* [What you should do]
Every line containing "imgur" should be copied out. Go through the entries and find them.

···

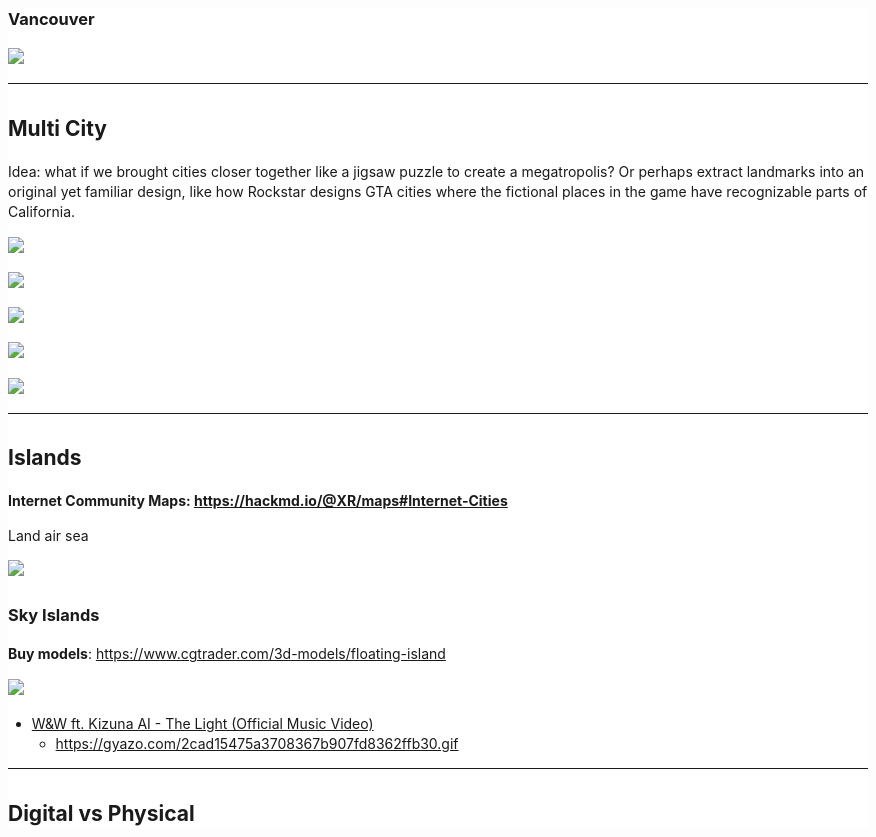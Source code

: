 
### Vancouver

![](https://i.imgur.com/lU3qNlJ.jpg)




---

## Multi City

Idea: what if we brought cities closer together like a jigsaw puzzle to create a megatropolis? Or perhaps extract landmarks into an original yet familiar design, like how Rockstar designs GTA cities where the fictional places in the game have recognizable parts of California.

![](https://i.imgur.com/3l8S8QM.jpg)

![](https://i.imgur.com/yG4JlAu.jpg)

![](https://i.imgur.com/U3nP5Ky.jpg)

![](https://i.imgur.com/T2KXe9Z.jpg)

![](https://i.imgur.com/2Vieg73.jpg)




---

## Islands

**Internet Community Maps: https://hackmd.io/@XR/maps#Internet-Cities**

Land air sea

![](https://i.imgur.com/p7JFSXn.jpg)


### Sky Islands

**Buy models**: https://www.cgtrader.com/3d-models/floating-island



![](https://i.imgur.com/uEkjpul.png)

- [W&W ft. Kizuna AI - The Light (Official Music Video)](https://www.youtube.com/watch?v=YtU_sb4jYE8)
  - https://gyazo.com/2cad15475a3708367b907fd8362ffb30.gif

---

## Digital vs Physical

···

* [Answer to the exercise]
![](https://i.imgur.com/lU3qNlJ.jpg)
![](https://i.imgur.com/3l8S8QM.jpg)
![](https://i.imgur.com/yG4JlAu.jpg)
![](https://i.imgur.com/U3nP5Ky.jpg)
![](https://i.imgur.com/T2KXe9Z.jpg)
![](https://i.imgur.com/2Vieg73.jpg)
![](https://i.imgur.com/p7JFSXn.jpg)
![](https://i.imgur.com/uEkjpul.png)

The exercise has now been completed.